Surpreendentemente, o Papa afirmou que "o sistema continua o mesmo". O que domina são as dinâmicas de uma economia sem ética. Hoje, o dinheiro comanda. Deste modo, homens e mulheres são sacrificados aos ídolos do lucro e do consumo: é a “cultura do descartável”. Se um computador quebra, é uma tragédia, mas a pobreza, as necessidades, os dramas de tantas pessoas acabam por fazer parte da normalidade…”

Esta “cultura do descartável” tende a se tornar mentalidade comum, que contagia a todos. A vida humana já não é sentida como o valor primário a respeitar e tutelar, especialmente se é pobre ou deficiente, se não serve – como o nascituro –, ou não serve mais – como idoso. 

“Esta cultura do descartável nos tornou insensíveis também aos desperdícios e aos restos de alimentos – o que é ainda mais deplorável quando muitas pessoas e famílias sofrem fome e desnutrição em várias partes do mundo.

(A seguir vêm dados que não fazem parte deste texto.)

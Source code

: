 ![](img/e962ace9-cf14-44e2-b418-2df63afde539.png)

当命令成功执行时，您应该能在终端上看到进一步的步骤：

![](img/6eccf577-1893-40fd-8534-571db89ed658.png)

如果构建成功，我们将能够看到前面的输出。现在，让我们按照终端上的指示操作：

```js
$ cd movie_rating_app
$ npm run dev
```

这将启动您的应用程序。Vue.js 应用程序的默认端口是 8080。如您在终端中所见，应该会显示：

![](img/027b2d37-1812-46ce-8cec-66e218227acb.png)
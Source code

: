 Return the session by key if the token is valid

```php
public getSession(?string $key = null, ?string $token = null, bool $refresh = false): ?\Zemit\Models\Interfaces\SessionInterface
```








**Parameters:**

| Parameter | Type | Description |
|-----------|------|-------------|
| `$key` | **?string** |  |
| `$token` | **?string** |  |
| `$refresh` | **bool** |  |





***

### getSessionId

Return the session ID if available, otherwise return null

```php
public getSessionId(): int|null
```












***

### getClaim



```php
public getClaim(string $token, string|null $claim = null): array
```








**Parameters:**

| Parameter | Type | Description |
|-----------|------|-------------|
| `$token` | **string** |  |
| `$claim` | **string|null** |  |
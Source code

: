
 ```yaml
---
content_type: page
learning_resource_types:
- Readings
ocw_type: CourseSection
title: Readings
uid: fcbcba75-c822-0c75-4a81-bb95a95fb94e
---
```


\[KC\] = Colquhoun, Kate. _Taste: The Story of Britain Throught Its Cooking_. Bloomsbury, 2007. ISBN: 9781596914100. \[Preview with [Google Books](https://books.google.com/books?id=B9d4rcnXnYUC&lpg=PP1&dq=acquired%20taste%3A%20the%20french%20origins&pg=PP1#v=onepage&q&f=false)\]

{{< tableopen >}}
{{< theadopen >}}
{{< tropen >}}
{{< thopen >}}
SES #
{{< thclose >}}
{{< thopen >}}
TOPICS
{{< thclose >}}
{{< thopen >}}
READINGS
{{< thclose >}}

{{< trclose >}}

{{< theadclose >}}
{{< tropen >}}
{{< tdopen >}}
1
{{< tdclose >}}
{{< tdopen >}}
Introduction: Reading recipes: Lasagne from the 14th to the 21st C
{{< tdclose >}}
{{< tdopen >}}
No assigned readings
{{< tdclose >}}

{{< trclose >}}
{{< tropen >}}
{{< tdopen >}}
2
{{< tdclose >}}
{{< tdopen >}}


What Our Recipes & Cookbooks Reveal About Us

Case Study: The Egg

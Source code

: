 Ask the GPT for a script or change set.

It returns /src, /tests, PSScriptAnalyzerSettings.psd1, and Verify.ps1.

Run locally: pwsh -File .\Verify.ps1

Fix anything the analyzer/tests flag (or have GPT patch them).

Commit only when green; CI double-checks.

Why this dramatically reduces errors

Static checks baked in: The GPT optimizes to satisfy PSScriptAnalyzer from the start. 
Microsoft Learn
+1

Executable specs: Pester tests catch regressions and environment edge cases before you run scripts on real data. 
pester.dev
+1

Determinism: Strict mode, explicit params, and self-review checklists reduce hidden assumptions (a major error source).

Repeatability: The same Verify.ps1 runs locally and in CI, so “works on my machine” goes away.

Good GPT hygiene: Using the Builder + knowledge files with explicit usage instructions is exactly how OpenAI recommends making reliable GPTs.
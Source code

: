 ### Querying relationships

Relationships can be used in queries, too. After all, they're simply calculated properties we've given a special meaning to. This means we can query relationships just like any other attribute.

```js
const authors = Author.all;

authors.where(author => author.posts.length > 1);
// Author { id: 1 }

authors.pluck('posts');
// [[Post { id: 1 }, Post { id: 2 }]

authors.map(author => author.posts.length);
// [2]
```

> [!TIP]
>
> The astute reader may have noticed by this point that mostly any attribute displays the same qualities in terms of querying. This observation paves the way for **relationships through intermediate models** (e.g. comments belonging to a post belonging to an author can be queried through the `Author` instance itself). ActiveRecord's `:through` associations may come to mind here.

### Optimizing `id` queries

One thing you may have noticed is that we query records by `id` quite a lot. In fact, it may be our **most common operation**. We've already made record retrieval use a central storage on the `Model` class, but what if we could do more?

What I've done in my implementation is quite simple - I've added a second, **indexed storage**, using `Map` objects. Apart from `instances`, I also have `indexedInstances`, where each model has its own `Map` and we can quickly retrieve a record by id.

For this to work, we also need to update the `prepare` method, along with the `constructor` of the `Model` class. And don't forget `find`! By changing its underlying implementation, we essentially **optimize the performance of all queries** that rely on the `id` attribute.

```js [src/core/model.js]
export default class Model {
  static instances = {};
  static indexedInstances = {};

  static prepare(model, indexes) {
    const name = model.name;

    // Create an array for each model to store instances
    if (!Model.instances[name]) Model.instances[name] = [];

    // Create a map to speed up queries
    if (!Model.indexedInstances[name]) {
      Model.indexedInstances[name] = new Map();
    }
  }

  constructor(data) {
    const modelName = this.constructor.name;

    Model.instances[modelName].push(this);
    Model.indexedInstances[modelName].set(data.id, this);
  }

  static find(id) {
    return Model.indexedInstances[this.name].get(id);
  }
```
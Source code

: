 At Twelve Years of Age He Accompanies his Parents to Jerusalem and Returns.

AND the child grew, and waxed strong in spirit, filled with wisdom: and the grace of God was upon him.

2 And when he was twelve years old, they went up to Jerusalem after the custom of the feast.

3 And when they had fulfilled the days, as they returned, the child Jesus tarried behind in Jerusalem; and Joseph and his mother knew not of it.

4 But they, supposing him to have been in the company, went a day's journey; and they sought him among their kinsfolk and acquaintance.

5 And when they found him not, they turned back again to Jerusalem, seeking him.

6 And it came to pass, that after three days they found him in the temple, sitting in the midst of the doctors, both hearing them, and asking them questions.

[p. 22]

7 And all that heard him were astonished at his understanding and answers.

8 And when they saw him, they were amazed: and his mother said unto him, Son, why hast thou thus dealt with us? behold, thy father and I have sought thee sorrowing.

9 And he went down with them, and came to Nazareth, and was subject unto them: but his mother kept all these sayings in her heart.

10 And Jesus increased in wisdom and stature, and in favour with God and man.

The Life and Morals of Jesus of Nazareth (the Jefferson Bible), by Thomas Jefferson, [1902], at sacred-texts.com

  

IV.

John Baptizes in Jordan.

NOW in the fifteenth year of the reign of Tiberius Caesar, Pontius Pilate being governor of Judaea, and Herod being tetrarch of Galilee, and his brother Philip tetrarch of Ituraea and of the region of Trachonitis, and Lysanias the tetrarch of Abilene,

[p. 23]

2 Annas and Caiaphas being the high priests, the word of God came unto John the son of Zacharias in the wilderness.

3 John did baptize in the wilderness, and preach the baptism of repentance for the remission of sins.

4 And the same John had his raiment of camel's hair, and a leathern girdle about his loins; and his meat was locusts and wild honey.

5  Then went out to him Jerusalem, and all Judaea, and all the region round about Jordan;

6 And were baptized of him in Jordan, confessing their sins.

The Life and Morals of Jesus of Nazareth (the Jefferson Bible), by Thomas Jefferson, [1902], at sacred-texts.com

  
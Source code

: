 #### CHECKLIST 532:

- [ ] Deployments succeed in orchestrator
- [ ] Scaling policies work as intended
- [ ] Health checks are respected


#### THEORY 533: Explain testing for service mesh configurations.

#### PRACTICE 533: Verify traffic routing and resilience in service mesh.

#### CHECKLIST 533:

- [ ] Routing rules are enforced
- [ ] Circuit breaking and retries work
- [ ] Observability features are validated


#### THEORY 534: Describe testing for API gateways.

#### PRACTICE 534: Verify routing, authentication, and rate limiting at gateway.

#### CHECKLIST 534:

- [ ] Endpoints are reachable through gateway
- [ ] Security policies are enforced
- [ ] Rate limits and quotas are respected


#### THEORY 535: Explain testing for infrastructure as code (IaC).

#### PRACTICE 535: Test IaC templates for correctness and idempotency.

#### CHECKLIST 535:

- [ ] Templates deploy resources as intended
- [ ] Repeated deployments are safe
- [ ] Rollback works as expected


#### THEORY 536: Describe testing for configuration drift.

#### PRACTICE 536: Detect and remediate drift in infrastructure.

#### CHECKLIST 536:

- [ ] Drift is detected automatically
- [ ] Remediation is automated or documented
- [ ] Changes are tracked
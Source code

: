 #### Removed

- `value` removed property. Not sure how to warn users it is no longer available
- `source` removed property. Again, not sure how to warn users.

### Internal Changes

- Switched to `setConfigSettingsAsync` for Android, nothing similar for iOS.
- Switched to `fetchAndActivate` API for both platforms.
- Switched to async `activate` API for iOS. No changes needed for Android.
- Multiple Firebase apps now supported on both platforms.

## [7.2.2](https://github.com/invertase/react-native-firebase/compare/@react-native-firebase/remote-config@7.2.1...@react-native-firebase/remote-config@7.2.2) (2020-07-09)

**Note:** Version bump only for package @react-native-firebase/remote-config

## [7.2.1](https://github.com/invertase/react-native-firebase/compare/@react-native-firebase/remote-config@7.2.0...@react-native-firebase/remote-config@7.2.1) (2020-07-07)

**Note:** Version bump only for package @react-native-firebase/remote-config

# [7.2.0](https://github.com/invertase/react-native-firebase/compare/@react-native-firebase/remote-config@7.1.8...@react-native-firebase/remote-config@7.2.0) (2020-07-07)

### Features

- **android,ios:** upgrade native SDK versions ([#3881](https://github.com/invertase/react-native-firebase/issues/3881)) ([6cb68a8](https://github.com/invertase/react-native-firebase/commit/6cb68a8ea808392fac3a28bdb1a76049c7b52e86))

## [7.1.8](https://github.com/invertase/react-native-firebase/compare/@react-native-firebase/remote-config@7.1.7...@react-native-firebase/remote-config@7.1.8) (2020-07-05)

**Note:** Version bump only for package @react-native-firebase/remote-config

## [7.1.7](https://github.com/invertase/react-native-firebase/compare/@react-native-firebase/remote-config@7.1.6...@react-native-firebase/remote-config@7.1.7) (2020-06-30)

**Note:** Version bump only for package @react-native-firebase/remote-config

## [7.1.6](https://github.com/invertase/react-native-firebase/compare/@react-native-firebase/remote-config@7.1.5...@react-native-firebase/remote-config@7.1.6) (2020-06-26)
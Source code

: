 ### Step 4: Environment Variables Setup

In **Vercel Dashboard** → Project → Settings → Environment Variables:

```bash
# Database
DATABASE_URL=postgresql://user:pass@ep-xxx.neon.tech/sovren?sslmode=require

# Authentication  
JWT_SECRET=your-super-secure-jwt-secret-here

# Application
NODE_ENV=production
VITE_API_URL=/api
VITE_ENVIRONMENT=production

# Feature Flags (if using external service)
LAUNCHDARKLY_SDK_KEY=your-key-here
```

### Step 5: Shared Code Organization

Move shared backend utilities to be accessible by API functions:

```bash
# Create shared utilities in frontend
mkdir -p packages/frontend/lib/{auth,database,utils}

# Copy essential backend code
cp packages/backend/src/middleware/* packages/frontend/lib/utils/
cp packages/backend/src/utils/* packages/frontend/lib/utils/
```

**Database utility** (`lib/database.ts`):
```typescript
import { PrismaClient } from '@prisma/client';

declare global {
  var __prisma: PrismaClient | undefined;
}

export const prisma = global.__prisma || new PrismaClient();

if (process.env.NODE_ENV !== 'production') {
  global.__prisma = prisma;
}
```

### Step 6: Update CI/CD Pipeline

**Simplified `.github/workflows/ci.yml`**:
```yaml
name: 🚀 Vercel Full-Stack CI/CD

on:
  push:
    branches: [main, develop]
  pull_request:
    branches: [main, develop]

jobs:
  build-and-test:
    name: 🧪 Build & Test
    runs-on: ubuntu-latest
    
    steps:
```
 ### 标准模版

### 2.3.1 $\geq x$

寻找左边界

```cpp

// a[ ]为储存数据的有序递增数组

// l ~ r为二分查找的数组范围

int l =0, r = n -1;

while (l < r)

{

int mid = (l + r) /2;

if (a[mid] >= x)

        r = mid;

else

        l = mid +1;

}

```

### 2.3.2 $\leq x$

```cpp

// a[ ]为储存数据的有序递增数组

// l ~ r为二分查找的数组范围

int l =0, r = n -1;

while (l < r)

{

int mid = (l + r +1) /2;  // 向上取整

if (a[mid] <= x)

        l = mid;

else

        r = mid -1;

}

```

O consumismo nos induziu a nos acostumar com o supérfluo e ao desperdício cotidiano de comida. Lembremo-nos, porém, de que o alimento que jogamos fora é como se o tivéssemos roubado da mesa do pobre, de quem tem fome!” 

Jesus não quer desperdício, lembrou o Papa. Depois da multiplicação dos pães e dos peixes, mandou recolher os pedaços que sobraram, para que nada se perdesse. Quando o alimento é repartido de modo justo, ninguém carece do necessário.

“Convido todos a refletirem sobre o problema da perda e do desperdício de alimento para identificar vias que sejam veículo de solidariedade e de compartilha com os mais necessitados. Ecologia humana e ecologia ambiental caminham juntas. Gostaria então que todos assumissem seriamente o compromisso de respeitar e proteger a criação, de estar atento a cada pessoa, de combater a cultura do desperdício e do descartável, para promover uma cultura da solidariedade e do encontro.”

Uma 'nova' juventude 
O Papa encontrará no Brasil, possivelmente, pelo menos no que se refere aos jovens latino-americanos, uma "nova" juventude católica. Não se trata mais de jovens marcados pela ideologia de reformas na Igreja, como nos anos que antecederam o Concílio Vaticano II e que deu origem à Ação Católica, com a sua famosa metodologia resumida na frase "ver, julgar e agir". Muitos desses jovens tornaram-se depois lideres na resistência às várias ditaduras civis-militares na América Latina. 

A juventude brasileira que Francisco encontrará no Rio é aquela que reage, muitas vezes de modo incompreendido, às políticas inspiradas na mundialização da economia e na privatização do Estado. E que ainda não foi devidamente ouvida, pela própria Igreja, sobre a forma e o conteúdo das democracias pós-golpes.